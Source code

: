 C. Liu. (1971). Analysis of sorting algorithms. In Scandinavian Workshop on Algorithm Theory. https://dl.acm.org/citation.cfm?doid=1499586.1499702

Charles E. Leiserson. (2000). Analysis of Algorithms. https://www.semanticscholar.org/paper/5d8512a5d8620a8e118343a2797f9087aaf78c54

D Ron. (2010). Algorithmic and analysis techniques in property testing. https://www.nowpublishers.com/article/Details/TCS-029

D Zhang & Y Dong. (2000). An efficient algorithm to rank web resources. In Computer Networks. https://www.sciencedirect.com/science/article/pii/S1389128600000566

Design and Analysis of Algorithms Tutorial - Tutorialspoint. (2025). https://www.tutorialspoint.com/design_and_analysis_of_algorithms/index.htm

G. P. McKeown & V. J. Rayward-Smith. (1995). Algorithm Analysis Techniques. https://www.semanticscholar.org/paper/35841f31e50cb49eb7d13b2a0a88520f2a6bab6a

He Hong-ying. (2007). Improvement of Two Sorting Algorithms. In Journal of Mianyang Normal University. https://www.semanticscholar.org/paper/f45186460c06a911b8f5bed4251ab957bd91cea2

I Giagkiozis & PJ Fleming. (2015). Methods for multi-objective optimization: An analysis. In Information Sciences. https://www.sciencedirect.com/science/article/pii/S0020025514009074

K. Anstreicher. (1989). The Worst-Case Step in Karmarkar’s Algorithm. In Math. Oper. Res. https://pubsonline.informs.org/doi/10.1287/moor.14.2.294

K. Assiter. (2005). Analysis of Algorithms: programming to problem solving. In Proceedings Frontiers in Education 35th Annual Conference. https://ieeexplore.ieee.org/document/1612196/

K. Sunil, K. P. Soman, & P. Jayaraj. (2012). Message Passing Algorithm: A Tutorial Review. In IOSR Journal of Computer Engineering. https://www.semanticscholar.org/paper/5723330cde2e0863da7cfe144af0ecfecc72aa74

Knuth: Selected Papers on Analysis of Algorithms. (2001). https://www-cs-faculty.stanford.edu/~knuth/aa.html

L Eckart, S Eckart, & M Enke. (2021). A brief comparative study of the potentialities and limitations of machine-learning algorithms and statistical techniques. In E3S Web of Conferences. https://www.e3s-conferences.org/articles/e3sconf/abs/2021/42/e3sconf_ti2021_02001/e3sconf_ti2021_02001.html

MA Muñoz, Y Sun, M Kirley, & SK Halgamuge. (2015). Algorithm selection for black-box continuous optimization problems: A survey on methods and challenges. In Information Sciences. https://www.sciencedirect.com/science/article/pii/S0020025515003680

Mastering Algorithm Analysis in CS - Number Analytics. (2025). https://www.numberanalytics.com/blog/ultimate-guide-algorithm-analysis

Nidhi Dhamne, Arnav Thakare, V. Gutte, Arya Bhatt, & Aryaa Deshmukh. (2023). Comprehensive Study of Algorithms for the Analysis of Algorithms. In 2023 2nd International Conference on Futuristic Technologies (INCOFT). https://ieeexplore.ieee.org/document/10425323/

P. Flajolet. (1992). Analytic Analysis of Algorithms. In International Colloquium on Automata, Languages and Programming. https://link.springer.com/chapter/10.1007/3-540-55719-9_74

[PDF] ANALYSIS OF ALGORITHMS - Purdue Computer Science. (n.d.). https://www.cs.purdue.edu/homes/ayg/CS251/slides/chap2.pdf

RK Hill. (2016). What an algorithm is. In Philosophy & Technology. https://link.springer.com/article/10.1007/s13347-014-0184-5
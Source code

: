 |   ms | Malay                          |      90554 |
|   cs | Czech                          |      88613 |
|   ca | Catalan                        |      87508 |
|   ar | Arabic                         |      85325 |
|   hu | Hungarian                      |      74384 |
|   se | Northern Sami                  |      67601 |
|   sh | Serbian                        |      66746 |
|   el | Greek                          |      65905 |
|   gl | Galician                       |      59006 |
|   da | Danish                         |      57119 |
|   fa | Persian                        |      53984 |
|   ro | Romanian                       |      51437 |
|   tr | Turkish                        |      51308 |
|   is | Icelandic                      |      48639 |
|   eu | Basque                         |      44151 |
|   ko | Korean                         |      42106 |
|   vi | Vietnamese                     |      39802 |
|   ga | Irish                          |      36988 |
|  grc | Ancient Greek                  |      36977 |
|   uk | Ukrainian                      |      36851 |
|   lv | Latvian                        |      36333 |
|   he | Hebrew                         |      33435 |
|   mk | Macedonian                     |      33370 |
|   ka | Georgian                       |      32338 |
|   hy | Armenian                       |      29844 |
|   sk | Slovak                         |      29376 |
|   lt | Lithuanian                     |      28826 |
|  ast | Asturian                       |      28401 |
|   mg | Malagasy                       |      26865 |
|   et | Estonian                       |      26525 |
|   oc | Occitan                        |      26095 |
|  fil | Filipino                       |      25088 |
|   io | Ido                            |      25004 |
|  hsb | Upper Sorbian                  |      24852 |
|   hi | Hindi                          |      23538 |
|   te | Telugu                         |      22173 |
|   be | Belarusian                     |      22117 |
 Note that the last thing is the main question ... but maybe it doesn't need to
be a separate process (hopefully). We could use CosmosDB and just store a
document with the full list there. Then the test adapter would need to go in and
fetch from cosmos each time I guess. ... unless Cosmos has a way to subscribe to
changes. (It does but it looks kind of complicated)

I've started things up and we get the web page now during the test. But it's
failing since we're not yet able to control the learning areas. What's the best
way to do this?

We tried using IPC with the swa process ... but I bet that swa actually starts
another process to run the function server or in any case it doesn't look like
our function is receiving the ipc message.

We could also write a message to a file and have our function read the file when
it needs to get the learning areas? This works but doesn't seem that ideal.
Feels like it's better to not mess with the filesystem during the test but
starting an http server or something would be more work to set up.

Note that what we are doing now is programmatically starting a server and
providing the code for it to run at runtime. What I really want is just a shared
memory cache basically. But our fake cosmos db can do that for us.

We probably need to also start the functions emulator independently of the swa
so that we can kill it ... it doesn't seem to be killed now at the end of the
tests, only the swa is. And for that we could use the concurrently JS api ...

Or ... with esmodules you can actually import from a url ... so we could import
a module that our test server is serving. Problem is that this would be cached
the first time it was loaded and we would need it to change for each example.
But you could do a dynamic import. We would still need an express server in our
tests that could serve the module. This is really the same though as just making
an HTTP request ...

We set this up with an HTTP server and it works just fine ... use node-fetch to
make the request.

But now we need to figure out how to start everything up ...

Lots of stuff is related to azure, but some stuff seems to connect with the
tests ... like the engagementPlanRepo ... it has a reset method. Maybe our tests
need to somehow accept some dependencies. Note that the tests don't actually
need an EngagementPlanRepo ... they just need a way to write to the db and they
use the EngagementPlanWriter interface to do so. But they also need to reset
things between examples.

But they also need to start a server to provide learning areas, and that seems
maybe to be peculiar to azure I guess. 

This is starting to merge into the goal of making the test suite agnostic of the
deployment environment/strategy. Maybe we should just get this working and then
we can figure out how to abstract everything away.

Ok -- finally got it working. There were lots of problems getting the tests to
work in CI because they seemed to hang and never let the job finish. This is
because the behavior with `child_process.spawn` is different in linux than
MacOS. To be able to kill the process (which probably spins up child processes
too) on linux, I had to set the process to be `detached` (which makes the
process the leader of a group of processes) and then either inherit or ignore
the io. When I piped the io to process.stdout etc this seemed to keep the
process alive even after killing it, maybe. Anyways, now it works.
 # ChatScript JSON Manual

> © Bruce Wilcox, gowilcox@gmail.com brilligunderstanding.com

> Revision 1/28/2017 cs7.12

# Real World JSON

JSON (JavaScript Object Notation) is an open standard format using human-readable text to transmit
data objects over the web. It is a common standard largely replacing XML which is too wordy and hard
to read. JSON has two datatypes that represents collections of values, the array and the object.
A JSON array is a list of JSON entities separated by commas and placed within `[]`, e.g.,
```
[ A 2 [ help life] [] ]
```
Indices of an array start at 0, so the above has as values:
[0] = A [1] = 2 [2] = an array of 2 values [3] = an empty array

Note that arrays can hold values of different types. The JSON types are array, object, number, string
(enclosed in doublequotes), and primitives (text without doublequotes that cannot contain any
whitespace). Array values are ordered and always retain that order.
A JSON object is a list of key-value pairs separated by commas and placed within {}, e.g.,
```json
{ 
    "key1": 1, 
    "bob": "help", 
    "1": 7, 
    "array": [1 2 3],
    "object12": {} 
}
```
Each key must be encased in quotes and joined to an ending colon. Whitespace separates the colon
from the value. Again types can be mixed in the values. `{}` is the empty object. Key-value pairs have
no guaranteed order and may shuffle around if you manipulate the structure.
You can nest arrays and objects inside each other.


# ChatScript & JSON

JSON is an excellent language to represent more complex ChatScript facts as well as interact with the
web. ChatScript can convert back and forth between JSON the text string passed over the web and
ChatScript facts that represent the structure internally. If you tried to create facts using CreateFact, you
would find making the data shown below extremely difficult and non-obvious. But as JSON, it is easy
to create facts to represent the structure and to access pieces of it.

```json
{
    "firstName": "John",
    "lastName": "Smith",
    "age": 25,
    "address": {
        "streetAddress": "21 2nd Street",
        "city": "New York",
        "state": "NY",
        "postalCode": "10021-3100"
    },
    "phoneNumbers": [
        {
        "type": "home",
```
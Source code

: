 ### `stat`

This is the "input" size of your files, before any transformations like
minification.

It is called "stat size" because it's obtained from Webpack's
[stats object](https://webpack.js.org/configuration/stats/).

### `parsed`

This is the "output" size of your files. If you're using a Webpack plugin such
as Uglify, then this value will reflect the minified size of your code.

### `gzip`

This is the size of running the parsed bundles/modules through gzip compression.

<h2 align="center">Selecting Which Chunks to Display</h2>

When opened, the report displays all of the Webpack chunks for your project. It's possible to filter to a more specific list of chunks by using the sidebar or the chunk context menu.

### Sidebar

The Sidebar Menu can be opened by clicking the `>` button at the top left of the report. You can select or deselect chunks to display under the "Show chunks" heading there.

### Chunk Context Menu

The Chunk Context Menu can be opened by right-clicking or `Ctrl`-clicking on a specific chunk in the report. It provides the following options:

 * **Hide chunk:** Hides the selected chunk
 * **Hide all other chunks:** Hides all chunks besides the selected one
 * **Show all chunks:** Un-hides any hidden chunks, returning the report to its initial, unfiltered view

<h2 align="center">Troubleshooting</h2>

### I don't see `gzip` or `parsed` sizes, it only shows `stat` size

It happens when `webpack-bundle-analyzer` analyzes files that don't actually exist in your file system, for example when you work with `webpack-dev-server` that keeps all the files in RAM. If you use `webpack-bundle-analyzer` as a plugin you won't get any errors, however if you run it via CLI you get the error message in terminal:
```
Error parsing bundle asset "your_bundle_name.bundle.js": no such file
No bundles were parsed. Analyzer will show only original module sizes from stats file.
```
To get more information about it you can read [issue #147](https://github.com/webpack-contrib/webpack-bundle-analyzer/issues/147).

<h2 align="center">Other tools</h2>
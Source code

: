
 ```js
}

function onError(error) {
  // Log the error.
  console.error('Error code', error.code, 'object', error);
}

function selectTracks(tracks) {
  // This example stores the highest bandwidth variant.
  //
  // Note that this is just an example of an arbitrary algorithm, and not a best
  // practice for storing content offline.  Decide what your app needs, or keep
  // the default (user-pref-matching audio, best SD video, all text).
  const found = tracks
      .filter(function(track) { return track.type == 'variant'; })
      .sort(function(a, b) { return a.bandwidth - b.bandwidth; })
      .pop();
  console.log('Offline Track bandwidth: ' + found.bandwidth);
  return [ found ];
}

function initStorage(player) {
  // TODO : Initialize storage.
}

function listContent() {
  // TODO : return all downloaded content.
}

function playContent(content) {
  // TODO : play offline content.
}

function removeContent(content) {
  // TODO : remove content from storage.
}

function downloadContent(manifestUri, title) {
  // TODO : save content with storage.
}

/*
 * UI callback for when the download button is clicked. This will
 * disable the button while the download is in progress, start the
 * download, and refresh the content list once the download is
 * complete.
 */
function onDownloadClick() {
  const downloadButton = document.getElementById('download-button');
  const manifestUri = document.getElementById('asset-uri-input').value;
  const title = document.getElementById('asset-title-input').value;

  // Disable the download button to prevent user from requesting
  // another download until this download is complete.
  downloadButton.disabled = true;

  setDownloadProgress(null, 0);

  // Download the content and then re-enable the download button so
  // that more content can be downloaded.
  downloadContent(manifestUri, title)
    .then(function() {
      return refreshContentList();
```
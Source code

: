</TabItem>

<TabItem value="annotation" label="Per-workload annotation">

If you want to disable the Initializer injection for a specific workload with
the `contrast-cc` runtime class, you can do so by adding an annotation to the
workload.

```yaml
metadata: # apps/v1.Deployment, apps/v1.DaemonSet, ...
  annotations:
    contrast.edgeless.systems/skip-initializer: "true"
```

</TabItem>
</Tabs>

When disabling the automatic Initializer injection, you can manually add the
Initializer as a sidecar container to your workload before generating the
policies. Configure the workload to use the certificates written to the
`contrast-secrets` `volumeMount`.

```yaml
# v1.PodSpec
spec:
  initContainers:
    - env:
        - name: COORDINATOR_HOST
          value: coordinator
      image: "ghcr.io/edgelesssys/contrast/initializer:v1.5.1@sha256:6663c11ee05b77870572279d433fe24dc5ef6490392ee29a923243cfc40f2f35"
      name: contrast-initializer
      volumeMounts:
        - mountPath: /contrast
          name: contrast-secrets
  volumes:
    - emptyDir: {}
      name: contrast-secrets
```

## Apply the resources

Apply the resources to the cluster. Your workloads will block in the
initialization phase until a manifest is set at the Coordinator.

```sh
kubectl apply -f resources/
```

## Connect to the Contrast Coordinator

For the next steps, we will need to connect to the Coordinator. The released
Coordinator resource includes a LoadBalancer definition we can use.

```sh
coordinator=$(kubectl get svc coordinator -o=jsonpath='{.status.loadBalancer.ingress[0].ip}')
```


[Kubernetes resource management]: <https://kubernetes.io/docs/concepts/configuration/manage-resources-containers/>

· · · · ·

• [THE TASK]: Your task for the entries above: copy exactly the span starting with the line with "be | Belarusian" and going on through the line with "document with the", both lines included, and nothing else.

• [ANSWER TO THIS TASK]:
|   be | Belarusian                     |      22117 |
 Note that the last thing is the main question ... but maybe it doesn't need to
be a separate process (hopefully). We could use CosmosDB and just store a
document with the full list there. Then the test adapter would need to go in and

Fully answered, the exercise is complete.